これは仲間がついていくことにしてしまうと、美女にあたる主人公と野獣に該当する恵との初邂逅のシーン、ついに素顔の野獣と美女が相まみえるディズニー版由来の大事な場面に、もう一人配置されてしまった(主人公にとっての)ヒーローがどうしても居合わせてしまうためですが、そのご都合主義的不自然さは看過しがたいものがあります。
そもそも本作の物語が描きたいことは何だったのでしょう。
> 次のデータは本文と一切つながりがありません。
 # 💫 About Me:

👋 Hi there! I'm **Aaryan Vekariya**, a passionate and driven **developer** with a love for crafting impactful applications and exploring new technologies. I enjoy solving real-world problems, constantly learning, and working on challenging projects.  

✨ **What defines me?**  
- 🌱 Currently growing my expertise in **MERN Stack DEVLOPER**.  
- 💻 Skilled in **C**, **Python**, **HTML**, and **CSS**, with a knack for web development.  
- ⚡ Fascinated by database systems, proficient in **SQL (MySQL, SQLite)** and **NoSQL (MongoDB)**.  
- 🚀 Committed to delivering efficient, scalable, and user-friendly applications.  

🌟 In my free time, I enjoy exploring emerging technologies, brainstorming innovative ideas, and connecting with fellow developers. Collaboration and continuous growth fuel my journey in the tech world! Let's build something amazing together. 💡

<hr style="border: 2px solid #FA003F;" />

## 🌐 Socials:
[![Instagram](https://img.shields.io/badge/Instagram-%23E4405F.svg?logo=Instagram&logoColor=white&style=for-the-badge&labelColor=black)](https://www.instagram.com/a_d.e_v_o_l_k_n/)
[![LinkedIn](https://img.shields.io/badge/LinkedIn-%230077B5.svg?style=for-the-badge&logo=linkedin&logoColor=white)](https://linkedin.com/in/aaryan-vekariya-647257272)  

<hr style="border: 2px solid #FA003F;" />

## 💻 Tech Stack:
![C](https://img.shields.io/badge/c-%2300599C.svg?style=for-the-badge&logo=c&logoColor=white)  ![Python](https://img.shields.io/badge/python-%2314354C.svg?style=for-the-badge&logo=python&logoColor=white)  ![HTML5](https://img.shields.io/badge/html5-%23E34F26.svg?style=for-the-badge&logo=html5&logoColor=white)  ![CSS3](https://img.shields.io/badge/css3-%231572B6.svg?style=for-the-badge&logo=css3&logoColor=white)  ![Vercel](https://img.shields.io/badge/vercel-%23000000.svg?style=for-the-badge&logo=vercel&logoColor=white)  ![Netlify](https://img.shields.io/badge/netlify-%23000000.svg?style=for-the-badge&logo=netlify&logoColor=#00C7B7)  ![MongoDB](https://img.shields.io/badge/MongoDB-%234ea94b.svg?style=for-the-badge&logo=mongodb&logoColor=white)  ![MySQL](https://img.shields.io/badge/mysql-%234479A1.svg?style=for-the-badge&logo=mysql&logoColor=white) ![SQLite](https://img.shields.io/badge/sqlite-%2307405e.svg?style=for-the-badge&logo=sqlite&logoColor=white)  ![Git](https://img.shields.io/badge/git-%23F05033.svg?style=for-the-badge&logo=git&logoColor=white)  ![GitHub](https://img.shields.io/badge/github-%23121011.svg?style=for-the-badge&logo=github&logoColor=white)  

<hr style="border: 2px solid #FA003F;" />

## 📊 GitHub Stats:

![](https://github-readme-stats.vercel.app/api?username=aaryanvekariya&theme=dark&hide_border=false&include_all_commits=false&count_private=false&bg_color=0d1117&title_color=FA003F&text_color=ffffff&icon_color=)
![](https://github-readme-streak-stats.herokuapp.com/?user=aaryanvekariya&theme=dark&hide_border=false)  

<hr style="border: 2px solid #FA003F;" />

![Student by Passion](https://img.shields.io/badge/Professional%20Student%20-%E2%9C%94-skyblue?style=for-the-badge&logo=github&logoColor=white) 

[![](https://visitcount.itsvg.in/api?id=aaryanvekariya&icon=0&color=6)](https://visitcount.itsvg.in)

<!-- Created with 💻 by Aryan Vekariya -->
ディズニー版の『美女と野獣』は、ベル側とビースト側の二軸で物語が展開し、二人の心の交流と解放を描いています。
しかし『竜とそばかすの姫』は、美女側であるはずの鈴と、その鈴の仮想世界においての姿「Belle」(ややこしいな)の2軸ばかりが語られ、対称となるはずの野獣側、「竜」の物語がほとんど語られません。
故になぜBelleと竜がお互いを特別な存在とするのか、「竜」の葛藤や仮想世界で暴れまわる理由は何か、観客が飲み込める理由はほぼ提示されないまま、物語はよくわからない状態のボーイミーツガールをこなして終わりを迎えてしまいます。
鈴と恵、彼ら二人はこの先どうなるというのでしょうか。
筆者的には「竜」の正体が鈴の父親なら物語としてある程度成立するなと考えながら鑑賞していました。これなら竜側の話が最後まで隠される理由もサスペンスとして辻褄があいそうです。
それでは、「野獣側」に割り振るはずの時間を犠牲にして、たっぷり時間をかけた「美女側」はうまくいっていたのかというと、これがそうでもありません。本作では主人公鈴にとって「歌う」という行為が「心の開放」とリンクさせられています。
母親の死によって「歌う」ことが出来なくなってしまった鈴でしたが、しかし仮想世界「U」だとなぜかすぐ歌えてしまいます。
母親が死んだショックは仮想世界でも簡単に無かったことにはならないと思うのですが、もし仮想世界にそういったセラピー効果があったとしても、もう少し時間の経過と楽しい「U」での生活が描かれるべきではないでしょうか。
そもそも鈴にとって「歌う」ことがなぜ10年間のブランクをおいてなお「心の開放」と密接に結びついているのか、母親はなぜ縋り付く我が子を置き去りにしてまで他人の子を救う決断をしたのか、失った母親と「歌」との関係は?父親との不仲の理由は?物語の根幹に関わるこれらの問いに映画は答えてくれません。姿を変えた仮想世界でなら即座に歌えるのであれば、主人公は容姿に強いコンプレックスでもあるのかと思いきや、これも現実世界での仲間とのやり取りを見るにそうとは限らないようです。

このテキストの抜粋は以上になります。